Finalità e caratteristiche
La Scuola, al terzo anno di attività, è diretta da Andrea Guaran. Si rivolge, in particolare, ai giovani delle aree montane, e a tutti gli interessati, in possesso del diploma di scuola secondaria superiore. L’obiettivo è investire sulla formazione del capitale umano per incentivare la ripresa sociale ed economica dell’area montana. I corsi permettono di acquisire competenze mirate a sostenere, soprattutto, una nuova imprenditorialità giovanile per contribuire a mantenere vivo il tessuto sociale ed economico delle Dolomiti Friulane. I corsi prevedono un massimo di 20 partecipanti e sono ospitati nella foresteria del Comune di Barcis. Al termine è rilasciato un attesto di partecipazione utile anche alla convalida di tre crediti formativi per gli studenti universitari.
I tre corsi
Il corso su “La montagna come luogo formativo ed educativo” affronterà il tema della montagna come spazio di apprendimento, esperienza e produzione di conoscenza. In particolare, esaminando i contesti montani come ambienti educativi complessi, in cui territorio, pratiche formative e comunità locali si intrecciano.
“Rigenerazione urbana e socioculturale in montagna” è il tema del terzo corso che indagherà i processi di rigenerazione dei territori montani mettendo al centro le trasformazioni insediative, sociali e culturali. La rigenerazione è letta come un insieme di pratiche e dinamiche che coinvolgono spazi, comunità e forme di organizzazione locale.

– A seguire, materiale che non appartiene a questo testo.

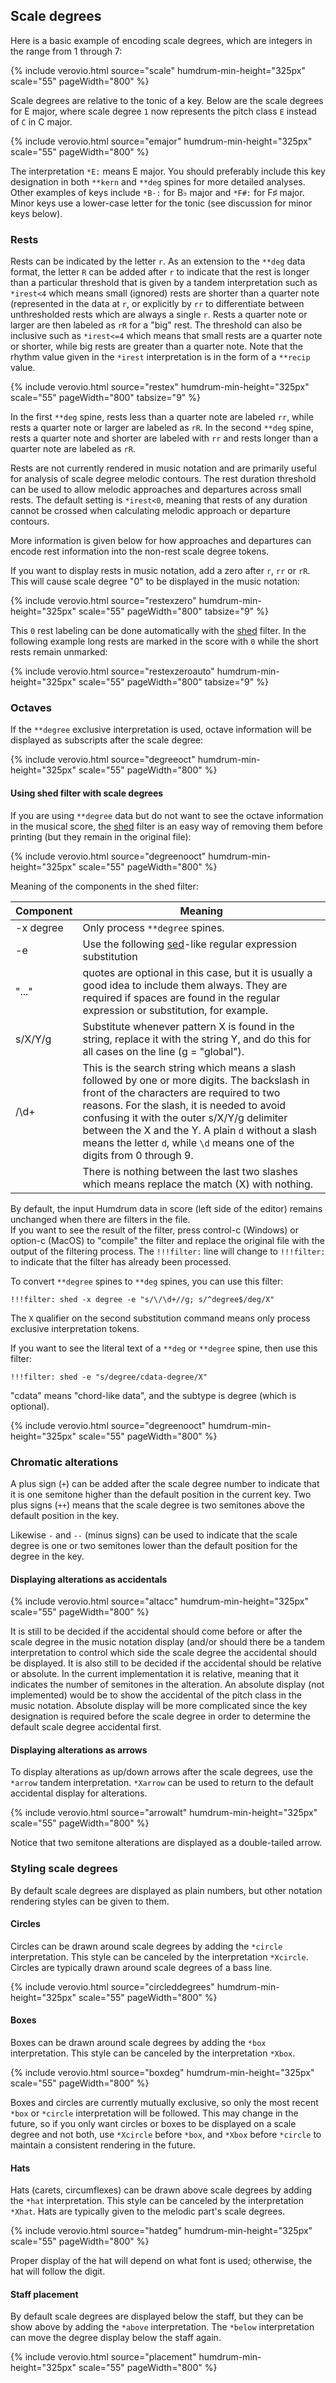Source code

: 
## Scale degrees ##

Here is a basic example of encoding scale degrees, which are
integers in the range from&nbsp;1 through&nbsp;7:

{% include verovio.html
	source="scale"
	humdrum-min-height="325px"
	scale="55"
	pageWidth="800"
%}
<script type="application/x-humdrum" id="scale">
**kern	**deg
*clefG2	*
*M4/4	*
*k[]	*
*C:	*C:
=1	=1
4c	1
4d	2
4e	3
4f	4
4g	5
4a	6
4b	7
4cc	1
=	=
*-	*-
</script>

Scale degrees are relative to the tonic of a key.  Below are the
scale degrees for E major, where scale degree `1` now represents
the pitch class `E` instead of `C` in C major.

{% include verovio.html
	source="emajor"
	humdrum-min-height="325px"
	scale="55"
	pageWidth="800"
%}
<script type="application/x-humdrum" id="emajor">
**kern	**deg
*clefG2	*
*M4/4	*
*k[f#c#g#d#]	*
*E:	*E:
=1	=1
4e	1
4f#	2
4g#	3
4a	4
4b	5
8cc#	6
8r	r
8dd#	7
8r	r
4ee	1
=	=
*-	*-
</script>

The interpretation `*E:` means E major.  You should preferably
include this key designation in both `**kern` and `**deg` spines
for more detailed analyses.  Other examples of keys include `*B-:`
for B&#x266d; major and `*F#:` for F&#x266f; major.  Minor keys use
a lower-case letter for the tonic (see discussion for minor keys
below).

### Rests ###

Rests can be indicated by the letter `r`.  As an extension to the
`**deg` data format, the letter `R` can be added after `r` to
indicate that the rest is longer than a particular threshold that
is given by a tandem interpretation such as `*irest<4` which means
small (ignored) rests are shorter than a quarter note (represented
in the data at `r`, or explicitly by `rr` to differentiate between
unthresholded rests which are always a single `r`. Rests a quarter
note or larger are then labeled as `rR` for a "big" rest.  The
threshold can also be inclusive such as `*irest<=4` which means
that small rests are a quarter note or shorter, while big rests are
greater than a quarter note.  Note that the rhythm value given in
the `*irest` interpretation is in the form of a `**recip` value.


{% include verovio.html
	source="restex"
	humdrum-min-height="325px"
	scale="55"
	pageWidth="800"
	tabsize="9"
%}
<script type="application/x-humdrum" id="restex">
**kern	**deg	**deg
*clefG2	*	*
*M4/4	*	*
*k[]	*	*
*C:	*C:	*
=1	=1	=1
*	*irest<4	*irest<=4
4c	1	1
4d	2	2
4r	rR	rr
4f	4	4
4g	5	5
8a	6	6
8r	rr	rr
8b	7	7
8r	rr	rr
4cc	1	1
=	=	=
*-	*-	*-
</script>

In the first `**deg` spine, rests less than a quarter note are labeled `rr`, while
rests a quarter note or larger are labeled as `rR`.  In the second `**deg` spine,
rests a quarter note and shorter are labeled with `rr` and rests longer than
a quarter note are labeled as `rR`.

Rests are not currently rendered in music notation and are primarily
useful for analysis of scale degree melodic contours.  The rest
duration threshold can be used to allow melodic approaches and
departures across small rests.  The default setting is `*irest<0`,
meaning that rests of any duration cannot be crossed when calculating
melodic approach or departure contours.

More information is given below for how approaches and departures
can encode rest information into the non-rest scale degree tokens.

If you want to display rests in music notation, add a zero after `r`, `rr`  or `rR`.
This will cause scale degree "0" to be displayed in the music notation:

{% include verovio.html
	source="restexzero"
	humdrum-min-height="325px"
	scale="55"
	pageWidth="800"
	tabsize="9"
%}
<script type="application/x-humdrum" id="restexzero">
**kern	**deg
*clefG2	*
*M4/4	*
*k[]	*
*C:	*C:
=1	=1
*	*irest<4
4c	1
4d	2
4r	rR0
4f	4
4g	5
8a	6
8r	rr
8b	7
8r	rr
4cc	1
=	=
*-	*-
</script>

This `0` rest labeling can be done automatically with the <a
href="/filter/shed">shed</a> filter.  In the following example long
rests are marked in the score with `0` while the short rests remain
unmarked:

{% include verovio.html
	source="restexzeroauto"
	humdrum-min-height="325px"
	scale="55"
	pageWidth="800"
	tabsize="9"
%}
<script type="application/x-humdrum" id="restexzeroauto">
!!!filter: shed -x deg -e "s/rR/rR0/g"
**kern	**deg
*clefG2	*
*M4/4	*
*k[]	*
*C:	*C:
=1	=1
*	*irest<4
4c	1
4d	2
4r	rR
4f	4
4g	5
8a	6
8r	rr
8b	7
8r	rr
4cc	1
=	=
*-	*-
</script>



### Octaves ###

If the `**degree` exclusive interpretation is used, octave information
will be displayed as subscripts after the scale degree:

{% include verovio.html
	source="degreeoct"
	humdrum-min-height="325px"
	scale="55"
	pageWidth="800"
%}
<script type="application/x-humdrum" id="degreeoct">
**kern	**degree
*clefG2	*
*M4/4	*
*k[]	*
*C:	*C:
=1	=1
4c	1/4
4d	2/4
4e	3/4
4f	4/4
4g	5/4
4a	6/4
4b	7/4
4ee	1/5
=	=
*-	*-
</script>



#### Using shed filter with scale degrees ####

If you are using `**degree` data but do not want to see the octave
information in the musical score, the <a href="/filter/shed">shed</a> filter is an easy way
of removing them before printing (but they remain in the original file):

{% include verovio.html
	source="degreenooct"
	humdrum-min-height="325px"
	scale="55"
	pageWidth="800"
%}
<script type="application/x-humdrum" id="degreenooct">
!!!filter: shed -x degree -e "s/\/\d+//g"
**kern	**degree
*clefG2	*
*M4/4	*
*k[]	*
*C:	*C:
=1	=1
4c	1/4
4d	2/4
4e	3/4
4f	4/4
4g	5/4
4a	6/4
4b	7/4
4ee	1/5
=	=
*-	*-
</script>

Meaning of the components in the shed filter:

| Component | Meaning |
| --- | --- |
| -x degree | Only process `**degree` spines. |
| -e        | Use the following <a href="https://en.wikipedia.org/wiki/Sed" target="_blank">sed</a>-like regular expression substitution |
| "..."     | quotes are optional in this case, but it is usually a good idea to include them always.  They are required if spaces are found in the regular expression or substitution, for example. |
| s/X/Y/g   | Substitute whenever pattern X is found in the string, replace it with the string Y, and do this for all cases on the line (g = "global"). |
| \/\d+     | This is the search string which means a slash followed by one or more digits. The backslash in front of the characters are required to two reasons.  For the slash, it is needed to avoid confusing it with the outer s/X/Y/g delimiter between the X and the Y.  A plain `d` without a slash means the letter `d`, while `\d` means one of the digits from 0 through 9. |
|           | There is nothing between the last two slashes which means replace the match (X) with nothing. |


By default, the input Humdrum data in score (left side of the editor) remains unchanged when there are filters in the file.  
If you want to see the result of the filter, press control-c (Windows) or option-c (MacOS) to "compile" the filter and replace
the original file with the output of the filtering process.  The `!!!filter:` line will change to `!!!filter:` to indicate that
the filter has already been processed.

To convert `**degree` spines to `**deg` spines, you can use this filter:

```
!!!filter: shed -x degree -e "s/\/\d+//g; s/^degree$/deg/X"
```

The `X` qualifier on the second substitution command means only process exclusive interpretation tokens.

If you want to see the literal text of a `**deg` or `**degree` spine, then use this filter:

```
!!!filter: shed -e "s/degree/cdata-degree/X"
```

"cdata" means "chord-like data", and the subtype is degree (which is optional).

{% include verovio.html
	source="degreenooct"
	humdrum-min-height="325px"
	scale="55"
	pageWidth="800"
%}
<script type="application/x-humdrum" id="degreenooct">
!!!filter: shed -e "s/degree/cdata-degree/X"
**kern	**degree
*clefG2	*
*M4/4	*
*k[]	*
*C:	*C:
=1	=1
4c	1/4
4d	2/4
4e	3/4
4f	4/4
4g	5/4
4a	6/4
4b	7/4
4ee	1/5
=	=
*-	*-
</script>



### Chromatic alterations ###

A plus sign (`+`) can be added after the scale degree number to
indicate that it is one semitone higher than the default position
in the current key.  Two plus signs (`++`) means that the scale
degree is two semitones above the default position in the key.

Likewise `-` and `--` (minus signs) can be used to indicate that
the scale degree is one or two semitones lower than the default
position for the degree in the key.

#### Displaying alterations as accidentals ####

{% include verovio.html
	source="altacc"
	humdrum-min-height="325px"
	scale="55"
	pageWidth="800"
%}
<script type="application/x-humdrum" id="altacc">
**kern	**deg
*clefG2	*
*M4/4	*
*k[]	*
*C:	*C:
=1	=1
4c	1
4d	2
4e-	3-
4f#	4+
4g	5
4a-	6-
4b--	7--
4cc	1
=	=
*-	*-
</script>

It is still to be decided if the accidental should come before or after the scale degree in
the music notation display (and/or should there be a tandem interpretation to control which
side the scale degree the accidental should be displayed.  It is also still to be decided if
the accidental should be relative or absolute.  In the current implementation it is relative,
meaning that it indicates the number of semitones in the alteration.  An absolute display
(not implemented) would be to show the accidental of the pitch class in the music notation.
Absolute display will be more complicated since the key designation is required before the
scale degree in order to determine the default scale degree accidental first.


#### Displaying alterations as arrows ####

To display alterations as up/down arrows after the scale degrees, use the 
`*arrow` tandem interpretation.  `*Xarrow` can be used to return to the 
default accidental display for alterations.

{% include verovio.html
	source="arrowalt"
	humdrum-min-height="325px"
	scale="55"
	pageWidth="800"
%}
<script type="application/x-humdrum" id="arrowalt">
**kern	**deg
*clefG2	*arrow
*M4/4	*
*k[]	*
*C:	*C:
=1	=1
4c	1
4d	2
4e-	3-
4f#	4+
4g	5
4a-	6-
4b--	7--
4cc	1
=	=
*-	*-
</script>

Notice that two semitone alterations are displayed as a double-tailed arrow.


### Styling scale degrees ###

By default scale degrees are displayed as plain numbers, but other 
notation rendering styles can be given to them.  



#### Circles ####

Circles can be drawn around scale degrees by adding the `*circle` interpretation.
This style can be canceled by the interpretation `*Xcircle`.   Circles are 
typically drawn around scale degrees of a bass line.

{% include verovio.html
	source="circleddegrees"
	humdrum-min-height="325px"
	scale="55"
	pageWidth="800"
%}
<script type="application/x-humdrum" id="circleddegrees">
**kern	**deg
*clefG2	*circle
*M4/4	*
*k[f#c#g#d#]	*
*E:	*E:
=1	=1
4e	1
4f#	2
4g#	3
4a	4
4b	5
*	*Xcircle
4cc#	6
4dd#	7
4ee	1
=	=
*-	*-
</script>



#### Boxes ####

Boxes can be drawn around scale degrees by adding the `*box` interpretation.
This style can be canceled by the interpretation `*Xbox`.   

{% include verovio.html
	source="boxdeg"
	humdrum-min-height="325px"
	scale="55"
	pageWidth="800"
%}
<script type="application/x-humdrum" id="boxdeg">
**kern	**deg
*clefG2	*box
*M4/4	*
*k[f#c#g#d#]	*
*E:	*E:
=1	=1
4e	1
4f#	2
4g#	3
4a	4
4b	5
*	*Xbox
4cc#	6
4dd#	7
4ee	1
=	=
*-	*-
</script>

Boxes and circles are currently mutually exclusive, so only the most recent `*box` or
`*circle` interpretation will be followed.   This may change in the future, so if you
only want circles or boxes to be displayed on a scale degree and not both, use `*Xcircle` 
before `*box`, and `*Xbox` before `*circle` to maintain a consistent rendering in the
future.



#### Hats ####

Hats (carets, circumflexes)  can be drawn above scale degrees by adding the `*hat` interpretation.
This style can be canceled by the interpretation `*Xhat`.  Hats are typically given to the
melodic part's scale degrees.

{% include verovio.html
	source="hatdeg"
	humdrum-min-height="325px"
	scale="55"
	pageWidth="800"
%}
<script type="application/x-humdrum" id="hatdeg">
**kern	**deg
*clefG2	*hat
*M4/4	*
*k[f#c#g#d#]	*
*E:	*E:
=1	=1
4e	1
4f#	2
4g#	3
4a	4
4b	5
*	*Xhat
4cc#	6
4dd#	7
4ee	1
=	=
*-	*-
</script>

Proper display of the hat will depend on what font is used; otherwise, the hat will follow the digit.



#### Staff placement ####

By default scale degrees are displayed below the staff, but they can be show above by adding the `*above`
interpretation.  The `*below` interpretation can move the degree display below the staff again.

{% include verovio.html
	source="placement"
	humdrum-min-height="325px"
	scale="55"
	pageWidth="800"
%}
<script type="application/x-humdrum" id="placement">
**kern	**deg
*clefG2	*above
*M4/4	*
*k[f#c#g#d#]	*
*E:	*E:
=1	=1
4e	1
4f#	2
4g#	3
4a	4
4b	5
*	*below
4cc#	6
4dd#	7
4ee	1
=	=
*-	*-
</script>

Infine, “Small e big data per il turismo in montagna” è il corso che introdurrà all’uso dei dati territoriali applicati ai sistemi turistici delle aree montane. Si tratta di strumenti di lettura e interpretazione dei fenomeni turistici locali esplorando il potenziale informativo di dati quantitativi e qualitativi e mettendone in luce l’importante ruolo nei processi di analisi e supporto alle decisioni.
I promotori
La Scuola è organizzata dall’ateneo, nell’ambito della Strategia nazionale aree interne, in collaborazione con: Regione Friuli Venezia Giulia; il Gruppo di azione locale (Gal) Montagna Leader; la Magnifica Comunità di Montagna Dolomiti Friulane, Cavallo e Cansiglio; la Comunità di montagna delle Prealpi Friulane Orientali.
«I nuovi tre corsi residenziali chiuderanno un triennio di attività della Scuola della montagna – spiega il direttore Andrea Guaran –, una esperienza immersiva nei territori delle Dolomiti friulane che si prefigge di creare una forte connessione tra i giovani e i valori e le opportunità dei contesti montani».